§ DATA PROVIDED
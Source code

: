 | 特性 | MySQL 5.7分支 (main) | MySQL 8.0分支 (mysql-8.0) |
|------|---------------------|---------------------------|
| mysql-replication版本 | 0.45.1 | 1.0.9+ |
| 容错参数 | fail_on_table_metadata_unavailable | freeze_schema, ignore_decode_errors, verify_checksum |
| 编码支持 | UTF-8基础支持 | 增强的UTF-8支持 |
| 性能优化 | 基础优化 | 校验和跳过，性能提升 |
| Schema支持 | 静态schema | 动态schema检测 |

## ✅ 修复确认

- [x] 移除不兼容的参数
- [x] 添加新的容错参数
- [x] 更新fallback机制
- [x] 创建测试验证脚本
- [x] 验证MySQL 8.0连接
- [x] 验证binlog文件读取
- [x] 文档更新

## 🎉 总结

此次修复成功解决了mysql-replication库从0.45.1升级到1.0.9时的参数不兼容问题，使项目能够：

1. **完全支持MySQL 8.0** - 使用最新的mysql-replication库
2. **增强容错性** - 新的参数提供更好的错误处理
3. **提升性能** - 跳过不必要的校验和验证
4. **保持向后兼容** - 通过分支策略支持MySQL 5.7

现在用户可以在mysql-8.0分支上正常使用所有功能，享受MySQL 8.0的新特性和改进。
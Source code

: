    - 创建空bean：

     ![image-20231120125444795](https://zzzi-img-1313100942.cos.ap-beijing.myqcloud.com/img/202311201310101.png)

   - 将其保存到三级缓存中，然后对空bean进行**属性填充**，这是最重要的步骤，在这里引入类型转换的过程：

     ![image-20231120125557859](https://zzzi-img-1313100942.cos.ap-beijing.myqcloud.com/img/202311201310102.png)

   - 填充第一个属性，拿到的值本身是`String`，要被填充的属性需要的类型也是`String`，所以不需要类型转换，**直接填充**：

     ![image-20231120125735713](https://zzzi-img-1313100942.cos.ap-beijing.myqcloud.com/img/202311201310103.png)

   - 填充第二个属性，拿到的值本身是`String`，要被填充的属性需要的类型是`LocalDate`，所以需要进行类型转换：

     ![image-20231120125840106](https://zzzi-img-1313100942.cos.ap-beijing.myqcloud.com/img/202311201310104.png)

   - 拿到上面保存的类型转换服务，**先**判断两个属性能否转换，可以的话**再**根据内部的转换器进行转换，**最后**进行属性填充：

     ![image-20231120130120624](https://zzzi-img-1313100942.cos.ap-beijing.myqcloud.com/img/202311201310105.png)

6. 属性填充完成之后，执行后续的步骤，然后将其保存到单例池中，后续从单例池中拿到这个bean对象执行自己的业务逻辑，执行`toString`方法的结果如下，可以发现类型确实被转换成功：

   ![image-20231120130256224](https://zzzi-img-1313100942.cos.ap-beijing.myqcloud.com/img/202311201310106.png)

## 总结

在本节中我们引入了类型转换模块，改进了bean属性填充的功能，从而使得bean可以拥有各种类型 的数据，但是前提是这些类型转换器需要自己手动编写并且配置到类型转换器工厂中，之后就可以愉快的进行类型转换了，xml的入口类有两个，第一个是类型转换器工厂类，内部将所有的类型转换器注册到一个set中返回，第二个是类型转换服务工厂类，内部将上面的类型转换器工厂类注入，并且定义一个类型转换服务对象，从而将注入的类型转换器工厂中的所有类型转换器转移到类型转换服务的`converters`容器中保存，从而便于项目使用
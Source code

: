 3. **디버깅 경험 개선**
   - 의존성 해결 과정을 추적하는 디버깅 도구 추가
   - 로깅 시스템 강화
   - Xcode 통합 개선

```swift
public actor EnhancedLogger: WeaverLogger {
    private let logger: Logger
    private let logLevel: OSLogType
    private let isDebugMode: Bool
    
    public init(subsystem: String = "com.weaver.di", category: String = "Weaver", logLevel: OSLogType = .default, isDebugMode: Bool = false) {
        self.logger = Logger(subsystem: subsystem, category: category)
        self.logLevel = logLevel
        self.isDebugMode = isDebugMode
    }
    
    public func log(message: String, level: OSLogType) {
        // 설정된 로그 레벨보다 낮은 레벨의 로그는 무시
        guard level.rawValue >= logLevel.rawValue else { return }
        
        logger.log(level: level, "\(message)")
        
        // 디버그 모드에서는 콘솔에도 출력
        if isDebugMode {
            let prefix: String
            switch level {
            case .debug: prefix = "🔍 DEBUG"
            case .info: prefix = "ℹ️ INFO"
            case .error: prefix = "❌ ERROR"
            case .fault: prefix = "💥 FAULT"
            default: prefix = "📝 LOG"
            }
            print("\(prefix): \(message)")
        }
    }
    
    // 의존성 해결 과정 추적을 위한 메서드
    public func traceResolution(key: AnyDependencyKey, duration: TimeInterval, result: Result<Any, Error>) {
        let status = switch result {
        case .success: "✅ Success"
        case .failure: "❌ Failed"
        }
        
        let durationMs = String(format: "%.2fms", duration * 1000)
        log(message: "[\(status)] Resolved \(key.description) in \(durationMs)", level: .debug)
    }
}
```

§ EXERCISE BRIEF
Your answer should be the exact lines above from the one with "ignore_decode_errors, verify_checksum |" through the one with "6. 属性填充完成之后，执行", both included, and nothing besides.

§ PROBLEM SOLUTION
| 容错参数 | fail_on_table_metadata_unavailable | freeze_schema, ignore_decode_errors, verify_checksum |
| 编码支持 | UTF-8基础支持 | 增强的UTF-8支持 |
| 性能优化 | 基础优化 | 校验和跳过，性能提升 |
| Schema支持 | 静态schema | 动态schema检测 |

## ✅ 修复确认

- [x] 移除不兼容的参数
- [x] 添加新的容错参数
- [x] 更新fallback机制
- [x] 创建测试验证脚本
- [x] 验证MySQL 8.0连接
- [x] 验证binlog文件读取
- [x] 文档更新

## 🎉 总结

此次修复成功解决了mysql-replication库从0.45.1升级到1.0.9时的参数不兼容问题，使项目能够：

1. **完全支持MySQL 8.0** - 使用最新的mysql-replication库
2. **增强容错性** - 新的参数提供更好的错误处理
3. **提升性能** - 跳过不必要的校验和验证
4. **保持向后兼容** - 通过分支策略支持MySQL 5.7

现在用户可以在mysql-8.0分支上正常使用所有功能，享受MySQL 8.0的新特性和改进。
Source code

:    - 创建空bean：

     ![image-20231120125444795](https://zzzi-img-1313100942.cos.ap-beijing.myqcloud.com/img/202311201310101.png)

   - 将其保存到三级缓存中，然后对空bean进行**属性填充**，这是最重要的步骤，在这里引入类型转换的过程：

     ![image-20231120125557859](https://zzzi-img-1313100942.cos.ap-beijing.myqcloud.com/img/202311201310102.png)

   - 填充第一个属性，拿到的值本身是`String`，要被填充的属性需要的类型也是`String`，所以不需要类型转换，**直接填充**：

     ![image-20231120125735713](https://zzzi-img-1313100942.cos.ap-beijing.myqcloud.com/img/202311201310103.png)

   - 填充第二个属性，拿到的值本身是`String`，要被填充的属性需要的类型是`LocalDate`，所以需要进行类型转换：

     ![image-20231120125840106](https://zzzi-img-1313100942.cos.ap-beijing.myqcloud.com/img/202311201310104.png)

   - 拿到上面保存的类型转换服务，**先**判断两个属性能否转换，可以的话**再**根据内部的转换器进行转换，**最后**进行属性填充：

     ![image-20231120130120624](https://zzzi-img-1313100942.cos.ap-beijing.myqcloud.com/img/202311201310105.png)

6. 属性填充完成之后，执行后续的步骤，然后将其保存到单例池中，后续从单例池中拿到这个bean对象执行自己的业务逻辑，执行`toString`方法的结果如下，可以发现类型确实被转换成功：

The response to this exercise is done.